Patients and methods: Between June 2020 and December 2020, a total of 847 patients (423 males, 424 females; median age: 68 years; range, 58 to 77 years) who had echocardiography and had positive real-time reverse transcriptase-polymerase chain reaction were retrospectively analyzed. A left ventricular ejection fraction (LVEF%) of <50% was defined as LVSD.

Results: In 138 patients, LVEF was <50% and in 709 patients LVEF was >50% (non-LVSD). Of the patients with LVSD, 89 had mid-range LVEF (40 to 49%), and 49 had reduced LVEF (LVEF <40%). Intensive care unit admission (p<0.001), myocardial injury (p<0.001), and mechanical ventilation (p<0.001) were more frequent in patients with LVSD, and LVSD was found to significantly increase the risk of and in-hospital mortality (odds ratio=2.57, 95% confidence interval, 1.43-4.60, p=0.002). Among patients with LVSD, no significant difference was observed in terms of in-hospital mortality between patients with mid-range LVEF and patients with reduced LVEF.

Conclusion: Our study results showed that LVSD significantly increased the risk of in-hospital mortality in patients hospitalized for COVID-19. In addition, an increased risk of in-hospital mortality was present in both the mid-range LVEF and the reduced LVEF group, separately.

Cardiovascular (CV) disease and classical CV risk factors are common comorbidities in COVID-19 patients and have been associated with poor outcomes.[2] Heart failure, one of these comorbidities, is one of the leading causes of death in the world. Respiratory infections are one of the most common factors that trigger decompensation in HF patients and are independently associated with hospital mortality.[7,8] Also, COVID-19 patients with HF have been found to have a predisposition to acute decompensation.[9] Small-scale studies evaluating left ventricular (LV) functions with echocardiography in COVID-19 patients found that the disease was more severe, and mortality was higher in patients with decreased LV functions.[6,10]

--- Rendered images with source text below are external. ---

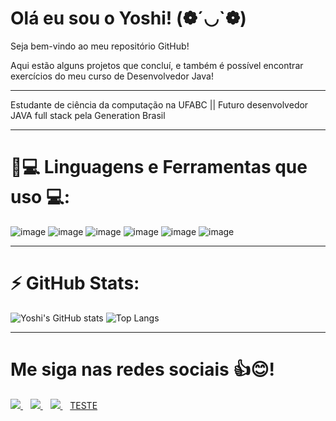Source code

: # Olá eu sou o Yoshi! (❁´◡`❁)
  Seja bem-vindo ao meu repositório GitHub!

   Aqui estão alguns projetos que concluí, 
e também é possível encontrar exercícios
do meu curso de Desenvolvedor Java!                               
__________________________________________________________________________________________________________________________________________
Estudante de ciência da computação na UFABC ||
Futuro desenvolvedor JAVA full stack pela Generation Brasil
__________________________________________________________________________________________________________________________________________
# 🚀💻 Linguagens e Ferramentas que uso 💻:


![image](https://img.shields.io/badge/HTML5-E34F26?style=for-the-badge&logo=html5&logoColor=white)
![image](https://img.shields.io/badge/Java-ED8B00?style=for-the-badge&logo=java&logoColor=white)
![image](https://img.shields.io/badge/MySQL-00000F?style=for-the-badge&logo=mysql&logoColor=white)
![image](https://img.shields.io/badge/Angular-DD0031?style=for-the-badge&logo=angular&logoColor=white)
![image](https://img.shields.io/badge/Eclipse-2C2255?style=for-the-badge&logo=eclipse&logoColor=white)
![image](https://img.shields.io/badge/Docker-2CA5E0?style=for-the-badge&logo=docker&logoColor=white)

__________________________________________________________________________________________________________________________________________
# ⚡ GitHub Stats:
<p align >

![Yoshi's GitHub stats](https://github-readme-stats.vercel.app/api?username=YoshiiTsuu&show_icons=true&theme=highcontrast)
![Top Langs](https://github-readme-stats.vercel.app/api/top-langs/?username=YoshiiTsuu&show_icons=true&theme=highcontrast)




__________________________________________________________________________________________________________________________________________
# Me siga nas redes sociais 👍😊!
<p align>

  <a href="https://www.linkedin.com/in/yoshimitsu-miyahira/" target = "_blank">
    <img src="https://img.shields.io/badge/LinkedIn-0077B5?style=for-the-badge&logo=linkedin&logoColor=white" />
  </a>&nbsp;&nbsp;
  <a href="https://www.facebook.com/yoshimitsu.miyahira" target = "_blank">
    <img src="https://img.shields.io/badge/Facebook-1877F2?style=for-the-badge&logo=facebook&logoColor=white" target = "_blank" />        
  </a>&nbsp;&nbsp;
    <a href="https://www.instagram.com/yoshi_tsu">
    <img src="https://img.shields.io/badge/Instagram-E4405F?style=for-the-badge&logo=instagram&logoColor=white"  target = "_blank"/>        
  </a>&nbsp;&nbsp;
  <a href ="https://www.google.com/search?q=markdown&oq=markdown&aqs=edge..69i57j0i433j0l2j0i433j69i60l2.1336j0j1&sourceid=chrome&ie=UTF-8 target="_blank" rel="noreferrer">TESTE</a>
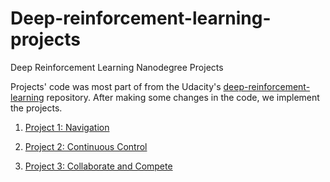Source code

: # Deep-reinforcement-learning-projects
Deep Reinforcement Learning Nanodegree Projects

Projects' code was most part of from the Udacity's [deep-reinforcement-learning](https://github.com/udacity/deep-reinforcement-learning) repository. After making some changes in the code, we implement the projects.

1. [Project 1: Navigation](https://github.com/udisinghania/Deep-reinforcement-learning-projects/tree/master/P1_Navigation)

2. [Project 2: Continuous Control](https://github.com/udisinghania/Deep-reinforcement-learning-projects/tree/master/P1_Navigation)

3. [Project 3: Collaborate and Compete](https://github.com/udisinghania/Deep-reinforcement-learning-projects/tree/master/P1_Navigation)






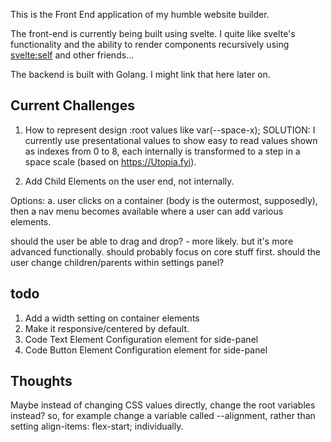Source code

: 
This is the Front End application of my humble website builder.

The front-end is currently being built using svelte. I quite like
svelte's functionality and the ability to render components recursively
using <svelte:self> and other friends...

The backend is built with Golang. I might link that here later on.

## Current Challenges

1. How to represent design :root values like var(--space-x);
SOLUTION: I currently use presentational values to show easy to read
values shown as indexes from 0 to 8, each internally is transformed to
a step in a space scale (based on https://Utopia.fyi). 

2. Add Child Elements on the user end, not internally.

Options:
a. user clicks on a container (body is the outermost, supposedly), then
a nav menu becomes available where a user can add various elements.

should the user be able to drag and drop? - more likely. but it's more
advanced functionally. should probably focus on core stuff first.
should the user change children/parents within settings panel?

## todo

1. Add a width setting on container elements
2. Make it responsive/centered by default.
3. Code Text Element Configuration element for side-panel
3. Code Button Element Configuration element for side-panel



## Thoughts
Maybe instead of changing CSS values directly, change the root variables
instead? so, for example change a variable called --alignment, rather
than setting align-items: flex-start; individually.

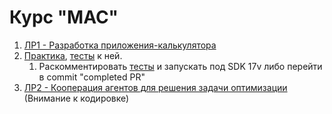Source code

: # Курс "МАС" 

1. [ЛР1 - Разработка приложения-калькулятора](src/main/java/homeWork/LR1)
2. [Практика](src/main/java/homeWork/pr1), [тесты](src/test/java/pr2Tests.java) к ней. 
   1. Раскомментировать [тесты](src/test/java/pr2Tests.java) и запускать под SDK 17v либо перейти в commit "completed PR"
3. [ЛР2 - Кооперация агентов для решения задачи оптимизации](src/main/java/homeWork/LR2) (Внимание к кодировке)
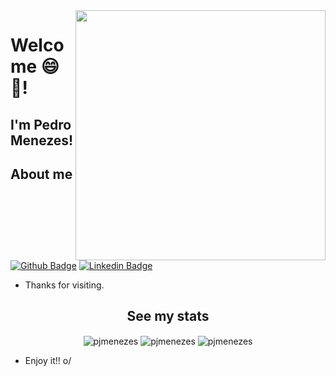 
<img align="right" width="400" height="400" src="https://media0.giphy.com/media/ASd0Ukj0y3qMM/giphy.gif?cid=790b7611512a847102b76a9492441f4ed770449496200007&rid=giphy.gif&ct=g">
 
# Welcome 😄👋!
 
## I'm Pedro Menezes!
  
 
## About me 
[![Github Badge](https://img.shields.io/badge/-Github-000?style=flat-square&logo=Github&logoColor=white&link=link_do_seu_perfil_no_github)](https://github.com/pjmenezes)
[![Linkedin Badge](https://img.shields.io/badge/-LinkedIn-blue?style=flat-square&logo=Linkedin&logoColor=white&link=link_do_seu_perfil_no_linkedin)](https://www.linkedin.com/in/pedrojemeson)
 
- Thanks for visiting. 
 
<div align="center"> 
  

  
## See my stats 

<img align="center" src="https://github-readme-stats.vercel.app/api/top-langs?username=pjmenezes" alt="pjmenezes"/> 

<img align="center" src="https://github-readme-stats.vercel.app/api?username=pjmenezes" alt="pjmenezes"/>

<img align="center" src="https://github-readme-streak-stats.herokuapp.com/?user=pjmenezes" alt="pjmenezes"/>




</div>


- Enjoy it!! o/


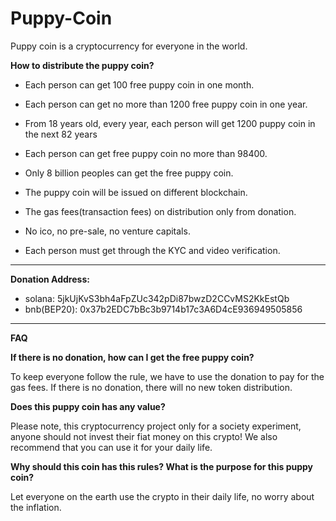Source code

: # Puppy-Coin
Puppy coin is a cryptocurrency for everyone in the world.

**How to distribute the puppy coin?**

* Each person can get 100 free puppy coin in one month.

* Each person can get no more than 1200 free puppy coin in one year.

* From 18 years old, every year, each person will get 1200 puppy coin in the next 82 years 

* Each person can get free puppy coin no more than 98400.

* Only 8 billion peoples can get the free puppy coin.

* The puppy coin will be issued on different blockchain.

* The gas fees(transaction fees) on distribution only from donation.

* No ico, no pre-sale, no venture capitals.

* Each person must get through the KYC and video verification.




* * *

**Donation Address:**

* solana: 5jkUjKvS3bh4aFpZUc342pDi87bwzD2CCvMS2KkEstQb
* bnb(BEP20): 0x37b2EDC7bBc3b9714b17c3A6D4cE936949505856

* * *

**FAQ**

**If there is no donation, how can I get the free puppy coin?**

To keep everyone follow the rule, we have to use the donation to pay for the gas fees. If there is no donation, there will no new token distribution.

**Does this puppy coin has any value?**

Please note, this cryptocurrency project only for a society experiment, anyone should not invest their fiat money on this crypto! We also recommend that you can use it for your daily life. 

**Why should this coin has this rules? What is the purpose for this puppy coin?**

Let everyone on the earth use the crypto in their daily life, no worry about the inflation.
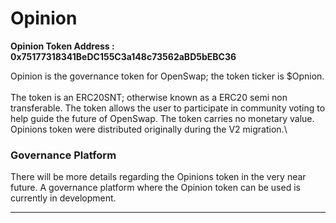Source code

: # Opinion

**Opinion Token Address : 0x75177318341BeDC155C3a148c73562aBD5bEBC36**

Opinion is the governance token for OpenSwap; the token ticker is $Opnion. \
\
The token is an ERC20SNT; otherwise known as a ERC20 semi non transferable. The token allows the user to participate in community voting to help guide the future of OpenSwap. The token carries no monetary value. Opinions token were distributed originally during the V2 migration.\


### Governance Platform

There will be more details regarding the Opinions token in the very near future.  A governance platform where the Opinion token can be used is currently in development.&#x20;

****
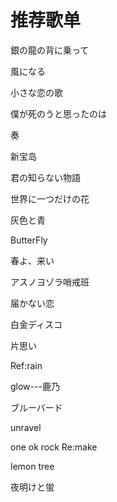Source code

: # 推荐歌单

銀の龍の背に乗って

風になる

小さな恋の歌

僕が死のうと思ったのは

奏

新宝岛

君の知らない物語

世界に一つだけの花

灰色と青

ButterFly

春よ、来い

アスノヨゾラ哨戒班

届かない恋

白金ディスコ

片思い

Ref:rain

glow---鹿乃

ブルーバード

unravel

one ok rock Re:make

lemon tree

夜明けと蛍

In the literature, there are not sufficient data regarding the prognosis of COVID-19 in patients with previously known LV systolic dysfunction (LVSD). In this study, we aimed to examine the effect of prior LVSD on in-hospital mortality in patients hospitalized with COVID-19.

Figure 1: Study flow chart.
RT-PCR: Real-time reverse transcriptase-polymerase chain reaction; LVSD: Left ventricular systolic dysfunction; LVEF: Left ventricular ejection fraction.

The demographic, clinical characteristics and laboratory parameters, comorbidities, hospitalization time of the patients during hospitalization were collected from the electronic medical records of the hospital and national electronic medical record system. We have obtained other hospital admissions from these national records.

The LVEF% was measured by the biplane Simpson method or Teicholz method.[11] In addition, LVSD was calculated as an LVEF of <50%. Midrange LVEF (40 to 49%) and reduced LVEF (<40%) were calculated according to the European Society of Cardiology (ESC) Heart failure guidelines.[12] Myocardial injury was defined as the presence of at least one cardiac troponin value above the 99^th percentile upper reference limit.[13] The study outcome was in-hospital mortality.

The primary outcome measure of the study was in-hospital mortality.

Statistical analysis
Statistical analysis was performed using the “rms”, “Hmisc”, and “ggplot2” packages with R studio version 4.02 (R Project, Vienna, Austria). Continuous variables were presented in median and interquartile range (IQR, 25th-75th). Categorical variables were presented in number and frequency. The chi-square test was used to compare categorical variables between groups. Continuous variables were compared using the Mann-Whitney U tests. A p value of <0.05 was considered statistically significant.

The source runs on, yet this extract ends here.